(Stored data)
= = = =
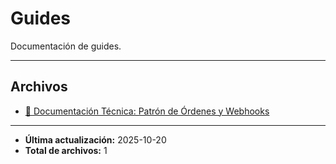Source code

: # Guides

Documentación de guides.

---

## Archivos

- [📄 Documentación Técnica: Patrón de Órdenes y Webhooks](./2.6.1-orders-patterns.md)

---

- **Última actualización:** 2025-10-20  
- **Total de archivos:** 1
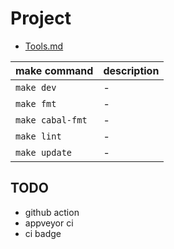 # Project

- [Tools.md](./Tools.md)

make command | description
-------------|----------
`make dev` | -
`make fmt` | -
`make cabal-fmt` | -
`make lint` | -
`make update` | -

## TODO

- github action
- appveyor ci
- ci badge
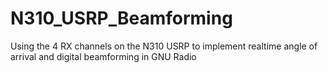 # N310_USRP_Beamforming
Using the 4 RX channels on the N310 USRP to implement realtime angle of arrival and digital beamforming in GNU Radio

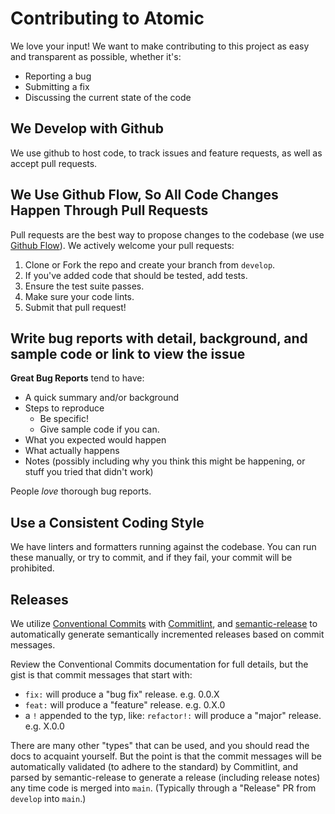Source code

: # Contributing to Atomic
We love your input! We want to make contributing to this project as easy and transparent as possible, whether it's:

- Reporting a bug
- Submitting a fix
- Discussing the current state of the code

## We Develop with Github
We use github to host code, to track issues and feature requests, as well as accept pull requests.

## We Use Github Flow, So All Code Changes Happen Through Pull Requests
Pull requests are the best way to propose changes to the codebase (we use [Github Flow](https://docs.github.com/en/get-started/quickstart/github-flow)). We actively welcome your pull requests:

1. Clone or Fork the repo and create your branch from `develop`.
2. If you've added code that should be tested, add tests.
3. Ensure the test suite passes.
4. Make sure your code lints.
5. Submit that pull request!

## Write bug reports with detail, background, and sample code or link to view the issue

**Great Bug Reports** tend to have:

- A quick summary and/or background
- Steps to reproduce
  - Be specific!
  - Give sample code if you can.
- What you expected would happen
- What actually happens
- Notes (possibly including why you think this might be happening, or stuff you tried that didn't work)

People *love* thorough bug reports.

## Use a Consistent Coding Style
We have linters and formatters running against the codebase. You can run these manually, or try to commit, and if they fail, your commit will be prohibited.

## Releases
We utilize [Conventional Commits](https://www.conventionalcommits.org/en/v1.0.0/) with [Commitlint](https://commitlint.js.org/#/), and [semantic-release](https://github.com/semantic-release/semantic-release) to automatically generate semantically incremented releases based on commit messages.

Review the Conventional Commits documentation for full details, but the gist is that commit messages that start with:
- `fix:` will produce a "bug fix" release. e.g. 0.0.X
- `feat:` will produce a "feature" release. e.g. 0.X.0
- a `!` appended to the typ, like: `refactor!:` will produce a "major" release. e.g. X.0.0

There are many other "types" that can be used, and you should read the docs to acquaint yourself. But the point is that the commit messages will be automatically validated (to adhere to the standard) by Commitlint, and parsed by semantic-release to generate a release (including release notes) any time code is merged into `main`. (Typically through a "Release" PR from `develop` into `main`.)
= = = =
#### WORK INSTRUCTIONS
Write down, word for word, the lines above from the one containing "- Submitting a fix" through the one containing "## Releases", both ends included.

#### REPLY TO THE EXERCISE
- Submitting a fix
- Discussing the current state of the code

## We Develop with Github
We use github to host code, to track issues and feature requests, as well as accept pull requests.

## We Use Github Flow, So All Code Changes Happen Through Pull Requests
Pull requests are the best way to propose changes to the codebase (we use [Github Flow](https://docs.github.com/en/get-started/quickstart/github-flow)). We actively welcome your pull requests:

1. Clone or Fork the repo and create your branch from `develop`.
2. If you've added code that should be tested, add tests.
3. Ensure the test suite passes.
4. Make sure your code lints.
5. Submit that pull request!

## Write bug reports with detail, background, and sample code or link to view the issue

**Great Bug Reports** tend to have:

- A quick summary and/or background
- Steps to reproduce
  - Be specific!
  - Give sample code if you can.
- What you expected would happen
- What actually happens
- Notes (possibly including why you think this might be happening, or stuff you tried that didn't work)

People *love* thorough bug reports.

## Use a Consistent Coding Style
We have linters and formatters running against the codebase. You can run these manually, or try to commit, and if they fail, your commit will be prohibited.

## Releases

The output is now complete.